WHAT TO PRODUCE: In the records below, find the line containing "## Hi there 👋"; restate it and every later line word for word, through the last.

*** Begin section ***

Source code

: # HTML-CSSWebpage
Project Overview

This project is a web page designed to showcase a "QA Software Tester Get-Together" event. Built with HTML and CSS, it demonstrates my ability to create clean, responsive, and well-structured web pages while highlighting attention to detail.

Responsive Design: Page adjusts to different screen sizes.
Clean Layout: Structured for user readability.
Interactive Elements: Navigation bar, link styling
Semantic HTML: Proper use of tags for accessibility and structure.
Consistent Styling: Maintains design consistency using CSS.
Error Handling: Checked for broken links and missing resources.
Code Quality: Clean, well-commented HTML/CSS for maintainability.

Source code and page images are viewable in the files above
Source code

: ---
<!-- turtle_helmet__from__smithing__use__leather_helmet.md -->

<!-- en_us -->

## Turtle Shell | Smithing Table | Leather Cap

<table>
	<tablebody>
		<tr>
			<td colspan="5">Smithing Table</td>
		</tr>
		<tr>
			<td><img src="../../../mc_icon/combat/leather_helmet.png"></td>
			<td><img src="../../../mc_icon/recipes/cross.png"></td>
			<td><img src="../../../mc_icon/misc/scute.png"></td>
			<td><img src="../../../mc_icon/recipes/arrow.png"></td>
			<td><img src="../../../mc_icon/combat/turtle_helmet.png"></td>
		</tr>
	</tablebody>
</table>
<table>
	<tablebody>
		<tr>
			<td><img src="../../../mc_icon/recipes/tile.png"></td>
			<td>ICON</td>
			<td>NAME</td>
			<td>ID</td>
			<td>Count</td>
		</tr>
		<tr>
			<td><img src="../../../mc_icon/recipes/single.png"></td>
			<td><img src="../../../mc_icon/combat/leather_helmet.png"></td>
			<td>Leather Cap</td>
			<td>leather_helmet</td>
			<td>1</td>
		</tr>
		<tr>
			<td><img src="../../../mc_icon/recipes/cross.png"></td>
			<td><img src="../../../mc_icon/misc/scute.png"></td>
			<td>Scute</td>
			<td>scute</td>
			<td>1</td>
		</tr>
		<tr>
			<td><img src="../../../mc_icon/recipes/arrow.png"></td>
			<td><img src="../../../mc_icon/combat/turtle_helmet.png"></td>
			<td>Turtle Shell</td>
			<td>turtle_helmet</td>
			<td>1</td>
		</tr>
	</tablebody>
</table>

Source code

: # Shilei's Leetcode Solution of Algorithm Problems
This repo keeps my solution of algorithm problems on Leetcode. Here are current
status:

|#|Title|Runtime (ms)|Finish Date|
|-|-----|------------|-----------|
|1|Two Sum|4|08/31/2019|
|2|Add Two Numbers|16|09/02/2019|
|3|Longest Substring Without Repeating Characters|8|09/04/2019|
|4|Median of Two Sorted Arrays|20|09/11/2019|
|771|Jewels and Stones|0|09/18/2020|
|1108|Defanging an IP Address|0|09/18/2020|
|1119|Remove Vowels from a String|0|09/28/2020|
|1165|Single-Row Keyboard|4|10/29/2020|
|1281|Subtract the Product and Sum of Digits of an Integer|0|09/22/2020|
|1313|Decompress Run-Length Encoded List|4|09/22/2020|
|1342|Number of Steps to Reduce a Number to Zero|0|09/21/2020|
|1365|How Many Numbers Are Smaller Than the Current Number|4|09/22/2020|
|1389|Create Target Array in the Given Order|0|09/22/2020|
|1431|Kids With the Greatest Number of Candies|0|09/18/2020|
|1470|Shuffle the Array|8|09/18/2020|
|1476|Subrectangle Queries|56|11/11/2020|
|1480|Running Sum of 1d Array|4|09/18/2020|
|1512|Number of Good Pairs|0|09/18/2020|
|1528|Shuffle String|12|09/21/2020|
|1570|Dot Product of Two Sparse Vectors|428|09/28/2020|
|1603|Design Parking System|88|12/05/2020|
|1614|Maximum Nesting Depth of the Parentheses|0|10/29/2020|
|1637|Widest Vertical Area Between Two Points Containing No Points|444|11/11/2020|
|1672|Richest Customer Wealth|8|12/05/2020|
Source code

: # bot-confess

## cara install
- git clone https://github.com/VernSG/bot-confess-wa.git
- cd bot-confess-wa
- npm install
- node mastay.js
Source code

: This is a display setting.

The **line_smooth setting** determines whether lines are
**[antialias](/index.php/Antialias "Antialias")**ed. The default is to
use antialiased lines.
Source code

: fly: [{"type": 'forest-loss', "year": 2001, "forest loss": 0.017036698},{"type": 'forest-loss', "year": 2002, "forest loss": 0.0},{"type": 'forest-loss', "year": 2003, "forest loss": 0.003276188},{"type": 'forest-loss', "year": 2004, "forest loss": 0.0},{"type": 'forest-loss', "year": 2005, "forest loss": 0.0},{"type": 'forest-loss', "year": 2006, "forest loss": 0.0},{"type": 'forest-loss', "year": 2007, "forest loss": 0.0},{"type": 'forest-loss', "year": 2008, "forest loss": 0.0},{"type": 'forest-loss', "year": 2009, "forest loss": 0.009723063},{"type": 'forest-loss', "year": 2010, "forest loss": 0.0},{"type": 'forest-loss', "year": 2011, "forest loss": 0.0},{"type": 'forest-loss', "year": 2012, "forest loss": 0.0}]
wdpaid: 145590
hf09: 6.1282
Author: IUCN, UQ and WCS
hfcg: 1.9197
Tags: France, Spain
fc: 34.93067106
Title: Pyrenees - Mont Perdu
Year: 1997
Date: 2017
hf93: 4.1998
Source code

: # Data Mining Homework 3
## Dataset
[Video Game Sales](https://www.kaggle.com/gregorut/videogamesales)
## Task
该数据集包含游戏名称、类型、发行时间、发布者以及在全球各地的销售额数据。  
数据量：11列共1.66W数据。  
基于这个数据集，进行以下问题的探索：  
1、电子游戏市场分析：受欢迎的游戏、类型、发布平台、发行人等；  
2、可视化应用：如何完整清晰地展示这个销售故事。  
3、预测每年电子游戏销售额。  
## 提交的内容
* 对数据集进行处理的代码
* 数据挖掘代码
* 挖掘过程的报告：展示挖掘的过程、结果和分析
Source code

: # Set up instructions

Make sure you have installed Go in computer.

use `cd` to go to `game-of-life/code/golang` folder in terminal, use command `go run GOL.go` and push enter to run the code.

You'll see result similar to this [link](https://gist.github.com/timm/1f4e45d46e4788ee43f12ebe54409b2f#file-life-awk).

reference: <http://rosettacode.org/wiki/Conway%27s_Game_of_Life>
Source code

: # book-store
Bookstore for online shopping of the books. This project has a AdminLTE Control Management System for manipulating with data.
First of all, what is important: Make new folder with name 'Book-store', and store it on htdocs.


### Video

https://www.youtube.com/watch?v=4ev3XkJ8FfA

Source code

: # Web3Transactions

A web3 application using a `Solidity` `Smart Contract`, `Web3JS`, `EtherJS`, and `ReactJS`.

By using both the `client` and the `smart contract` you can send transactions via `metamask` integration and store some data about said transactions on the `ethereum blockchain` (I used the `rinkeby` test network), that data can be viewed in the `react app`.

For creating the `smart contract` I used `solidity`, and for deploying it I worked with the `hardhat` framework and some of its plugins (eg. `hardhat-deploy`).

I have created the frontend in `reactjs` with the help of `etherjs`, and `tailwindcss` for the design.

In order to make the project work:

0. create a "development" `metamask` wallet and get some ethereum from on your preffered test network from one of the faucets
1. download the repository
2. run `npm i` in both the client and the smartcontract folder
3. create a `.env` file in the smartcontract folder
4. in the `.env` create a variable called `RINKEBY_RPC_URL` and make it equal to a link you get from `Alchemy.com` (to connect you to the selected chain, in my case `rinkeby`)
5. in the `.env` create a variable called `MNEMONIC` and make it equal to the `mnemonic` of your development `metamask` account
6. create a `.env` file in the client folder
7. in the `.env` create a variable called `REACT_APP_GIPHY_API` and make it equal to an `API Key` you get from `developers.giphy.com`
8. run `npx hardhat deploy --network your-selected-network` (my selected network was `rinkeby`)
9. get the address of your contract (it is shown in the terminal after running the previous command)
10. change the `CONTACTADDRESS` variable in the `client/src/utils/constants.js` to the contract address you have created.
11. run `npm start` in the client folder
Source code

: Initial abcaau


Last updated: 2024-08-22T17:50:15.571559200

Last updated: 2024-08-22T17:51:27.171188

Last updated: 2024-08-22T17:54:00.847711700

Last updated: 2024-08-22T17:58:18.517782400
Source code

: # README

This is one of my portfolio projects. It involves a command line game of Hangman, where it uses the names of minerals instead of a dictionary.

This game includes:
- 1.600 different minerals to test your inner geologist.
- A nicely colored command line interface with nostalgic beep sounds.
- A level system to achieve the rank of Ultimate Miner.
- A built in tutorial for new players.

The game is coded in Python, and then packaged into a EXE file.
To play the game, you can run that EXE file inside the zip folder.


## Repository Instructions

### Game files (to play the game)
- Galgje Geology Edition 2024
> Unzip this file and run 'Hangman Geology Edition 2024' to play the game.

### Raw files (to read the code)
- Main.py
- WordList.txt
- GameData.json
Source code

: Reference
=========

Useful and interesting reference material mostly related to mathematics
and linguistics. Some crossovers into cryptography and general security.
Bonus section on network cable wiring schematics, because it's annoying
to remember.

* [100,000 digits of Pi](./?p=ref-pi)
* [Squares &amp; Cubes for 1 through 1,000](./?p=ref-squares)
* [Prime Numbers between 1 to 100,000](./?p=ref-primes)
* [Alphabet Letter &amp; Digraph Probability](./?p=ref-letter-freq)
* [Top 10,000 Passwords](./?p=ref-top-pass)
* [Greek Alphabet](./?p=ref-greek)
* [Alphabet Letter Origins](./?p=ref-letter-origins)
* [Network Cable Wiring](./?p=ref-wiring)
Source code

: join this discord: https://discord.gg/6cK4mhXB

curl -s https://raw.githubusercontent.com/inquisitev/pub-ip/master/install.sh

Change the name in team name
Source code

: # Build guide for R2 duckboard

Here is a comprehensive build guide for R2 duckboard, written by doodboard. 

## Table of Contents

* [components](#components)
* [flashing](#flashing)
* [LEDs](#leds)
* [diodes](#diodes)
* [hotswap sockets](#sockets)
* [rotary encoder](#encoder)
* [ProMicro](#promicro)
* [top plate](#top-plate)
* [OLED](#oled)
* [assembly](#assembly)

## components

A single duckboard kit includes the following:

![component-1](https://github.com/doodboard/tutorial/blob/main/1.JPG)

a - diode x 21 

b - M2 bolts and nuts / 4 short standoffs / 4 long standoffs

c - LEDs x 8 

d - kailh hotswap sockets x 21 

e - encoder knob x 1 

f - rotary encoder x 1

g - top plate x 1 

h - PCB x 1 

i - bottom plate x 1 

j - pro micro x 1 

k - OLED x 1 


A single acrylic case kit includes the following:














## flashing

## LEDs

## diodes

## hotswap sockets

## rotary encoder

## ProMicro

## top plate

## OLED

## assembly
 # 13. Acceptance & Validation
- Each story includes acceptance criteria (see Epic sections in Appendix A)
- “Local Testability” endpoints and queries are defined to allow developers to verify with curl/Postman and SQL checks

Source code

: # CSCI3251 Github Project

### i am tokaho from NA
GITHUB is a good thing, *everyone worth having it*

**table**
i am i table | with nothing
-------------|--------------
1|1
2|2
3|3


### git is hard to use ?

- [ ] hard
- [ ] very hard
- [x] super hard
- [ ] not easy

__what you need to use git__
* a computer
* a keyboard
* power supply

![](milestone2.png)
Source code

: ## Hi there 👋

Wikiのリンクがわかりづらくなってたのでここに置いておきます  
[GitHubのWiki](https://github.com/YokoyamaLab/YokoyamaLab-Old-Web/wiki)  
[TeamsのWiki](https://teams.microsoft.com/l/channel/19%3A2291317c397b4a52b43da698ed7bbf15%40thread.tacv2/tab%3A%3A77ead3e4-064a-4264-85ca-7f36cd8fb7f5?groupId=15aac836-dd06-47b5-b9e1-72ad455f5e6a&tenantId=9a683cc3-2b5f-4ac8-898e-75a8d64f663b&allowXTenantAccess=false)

*** End section ***

EXERCISE RESULT:
: ## Hi there 👋

Wikiのリンクがわかりづらくなってたのでここに置いておきます  
[GitHubのWiki](https://github.com/YokoyamaLab/YokoyamaLab-Old-Web/wiki)  
[TeamsのWiki](https://teams.microsoft.com/l/channel/19%3A2291317c397b4a52b43da698ed7bbf15%40thread.tacv2/tab%3A%3A77ead3e4-064a-4264-85ca-7f36cd8fb7f5?groupId=15aac836-dd06-47b5-b9e1-72ad455f5e6a&tenantId=9a683cc3-2b5f-4ac8-898e-75a8d64f663b&allowXTenantAccess=false)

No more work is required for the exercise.